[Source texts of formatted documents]
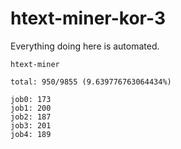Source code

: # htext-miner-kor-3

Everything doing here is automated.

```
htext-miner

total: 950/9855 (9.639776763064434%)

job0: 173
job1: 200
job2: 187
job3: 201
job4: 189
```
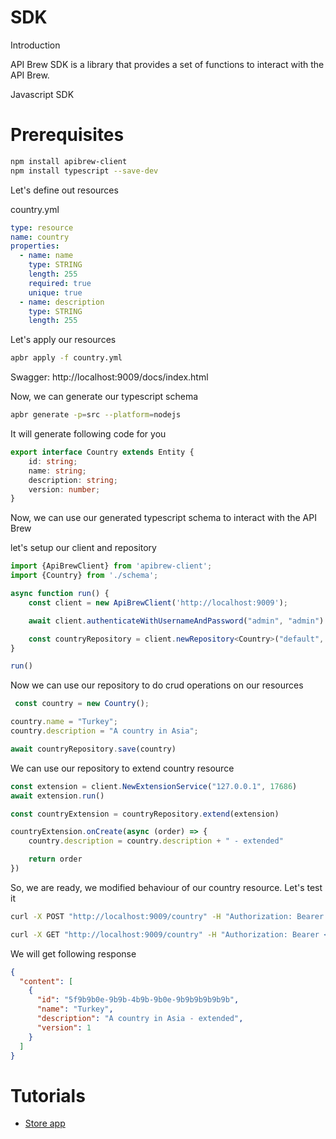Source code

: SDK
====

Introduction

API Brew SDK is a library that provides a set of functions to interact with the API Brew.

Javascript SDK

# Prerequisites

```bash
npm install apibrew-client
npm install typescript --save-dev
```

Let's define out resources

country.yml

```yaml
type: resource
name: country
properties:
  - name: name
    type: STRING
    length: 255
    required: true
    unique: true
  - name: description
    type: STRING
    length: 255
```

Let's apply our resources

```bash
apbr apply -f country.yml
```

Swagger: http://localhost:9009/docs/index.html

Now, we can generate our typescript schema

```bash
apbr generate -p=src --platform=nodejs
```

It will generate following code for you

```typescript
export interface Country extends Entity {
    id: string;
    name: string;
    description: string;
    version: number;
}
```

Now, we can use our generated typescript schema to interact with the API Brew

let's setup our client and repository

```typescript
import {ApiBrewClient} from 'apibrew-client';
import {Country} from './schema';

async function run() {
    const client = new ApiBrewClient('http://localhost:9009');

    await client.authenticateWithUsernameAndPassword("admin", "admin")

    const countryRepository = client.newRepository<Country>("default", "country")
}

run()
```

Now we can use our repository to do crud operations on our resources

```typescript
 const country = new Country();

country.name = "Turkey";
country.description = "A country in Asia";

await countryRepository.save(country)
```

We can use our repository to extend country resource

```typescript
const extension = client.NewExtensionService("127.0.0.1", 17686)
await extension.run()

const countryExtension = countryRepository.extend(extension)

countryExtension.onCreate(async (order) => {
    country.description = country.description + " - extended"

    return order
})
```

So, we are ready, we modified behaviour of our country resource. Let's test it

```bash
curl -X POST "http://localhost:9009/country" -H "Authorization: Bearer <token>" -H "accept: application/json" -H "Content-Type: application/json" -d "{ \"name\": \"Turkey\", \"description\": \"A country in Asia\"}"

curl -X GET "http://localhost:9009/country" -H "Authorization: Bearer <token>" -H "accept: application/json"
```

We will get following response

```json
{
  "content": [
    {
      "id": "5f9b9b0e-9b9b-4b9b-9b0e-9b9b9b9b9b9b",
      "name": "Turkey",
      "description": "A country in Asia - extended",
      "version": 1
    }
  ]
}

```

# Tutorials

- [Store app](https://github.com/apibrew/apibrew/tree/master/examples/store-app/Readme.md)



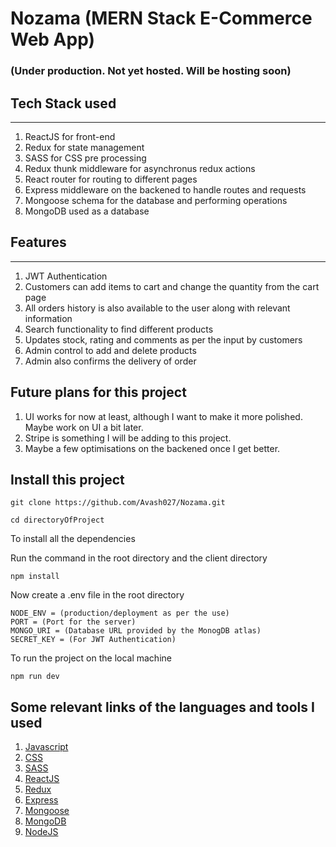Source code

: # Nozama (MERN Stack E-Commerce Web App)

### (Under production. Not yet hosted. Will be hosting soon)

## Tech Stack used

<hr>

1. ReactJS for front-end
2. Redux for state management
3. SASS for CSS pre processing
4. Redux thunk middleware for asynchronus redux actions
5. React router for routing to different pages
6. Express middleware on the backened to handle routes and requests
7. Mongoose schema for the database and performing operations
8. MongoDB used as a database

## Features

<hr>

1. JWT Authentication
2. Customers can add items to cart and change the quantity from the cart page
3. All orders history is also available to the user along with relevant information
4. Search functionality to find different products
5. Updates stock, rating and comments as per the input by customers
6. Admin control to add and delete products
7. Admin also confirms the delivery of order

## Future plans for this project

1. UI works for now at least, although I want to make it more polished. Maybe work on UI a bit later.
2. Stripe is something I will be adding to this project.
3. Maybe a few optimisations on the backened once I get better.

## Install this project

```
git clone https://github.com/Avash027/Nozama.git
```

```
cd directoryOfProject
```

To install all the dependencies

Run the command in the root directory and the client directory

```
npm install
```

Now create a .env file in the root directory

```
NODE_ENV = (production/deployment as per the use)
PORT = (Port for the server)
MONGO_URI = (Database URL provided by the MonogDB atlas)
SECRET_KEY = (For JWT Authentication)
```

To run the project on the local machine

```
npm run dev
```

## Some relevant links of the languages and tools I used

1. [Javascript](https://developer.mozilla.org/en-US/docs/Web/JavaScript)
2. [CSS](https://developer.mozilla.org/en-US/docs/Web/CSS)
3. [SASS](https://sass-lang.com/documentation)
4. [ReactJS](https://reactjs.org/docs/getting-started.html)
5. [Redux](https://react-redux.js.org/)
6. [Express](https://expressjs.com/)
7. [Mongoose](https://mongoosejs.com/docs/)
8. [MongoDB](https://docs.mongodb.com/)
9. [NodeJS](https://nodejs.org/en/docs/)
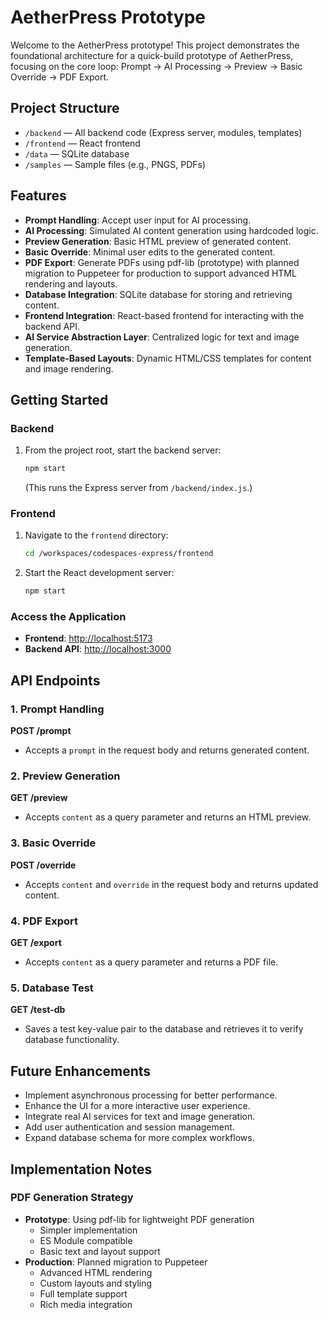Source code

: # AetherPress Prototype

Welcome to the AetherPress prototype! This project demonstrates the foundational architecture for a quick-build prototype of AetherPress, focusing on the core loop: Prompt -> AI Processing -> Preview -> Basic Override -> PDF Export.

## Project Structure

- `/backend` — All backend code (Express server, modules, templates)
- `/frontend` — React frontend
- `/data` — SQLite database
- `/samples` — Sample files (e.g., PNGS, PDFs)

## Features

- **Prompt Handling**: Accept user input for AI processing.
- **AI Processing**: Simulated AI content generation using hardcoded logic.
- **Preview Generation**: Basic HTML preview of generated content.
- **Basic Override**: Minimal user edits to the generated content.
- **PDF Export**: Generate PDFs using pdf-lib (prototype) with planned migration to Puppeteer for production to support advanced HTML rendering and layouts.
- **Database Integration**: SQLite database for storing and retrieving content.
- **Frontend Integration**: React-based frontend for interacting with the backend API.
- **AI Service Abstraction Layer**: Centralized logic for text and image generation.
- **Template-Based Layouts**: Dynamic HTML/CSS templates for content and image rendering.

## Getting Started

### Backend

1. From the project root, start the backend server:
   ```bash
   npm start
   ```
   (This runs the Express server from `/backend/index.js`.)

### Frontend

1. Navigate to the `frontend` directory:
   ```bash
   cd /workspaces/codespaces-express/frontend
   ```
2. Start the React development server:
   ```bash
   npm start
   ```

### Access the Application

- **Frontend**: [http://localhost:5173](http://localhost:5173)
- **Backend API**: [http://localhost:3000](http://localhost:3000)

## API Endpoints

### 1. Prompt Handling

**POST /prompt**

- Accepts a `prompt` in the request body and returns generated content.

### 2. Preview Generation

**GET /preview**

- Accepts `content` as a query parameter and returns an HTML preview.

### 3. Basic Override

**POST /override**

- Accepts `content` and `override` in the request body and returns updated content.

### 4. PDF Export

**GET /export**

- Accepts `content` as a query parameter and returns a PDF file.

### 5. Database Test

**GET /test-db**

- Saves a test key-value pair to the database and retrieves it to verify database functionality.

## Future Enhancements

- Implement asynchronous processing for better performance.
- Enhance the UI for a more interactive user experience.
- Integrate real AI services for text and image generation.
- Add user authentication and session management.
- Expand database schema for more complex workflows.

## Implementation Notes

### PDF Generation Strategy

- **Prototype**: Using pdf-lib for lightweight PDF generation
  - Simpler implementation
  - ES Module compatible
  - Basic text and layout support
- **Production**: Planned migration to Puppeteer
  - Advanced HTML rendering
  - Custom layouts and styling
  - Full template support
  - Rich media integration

What you will do: Repeat only what runs from the first line of the records above to the line with "Introduction", both included, word for word, minus the pictures.

Task answer:
Source code

: # htext-miner-kor-3

Everything doing here is automated.

```
htext-miner

total: 950/9855 (9.639776763064434%)

job0: 173
job1: 200
job2: 187
job3: 201
job4: 189
```
Source code

: SDK
====

Introduction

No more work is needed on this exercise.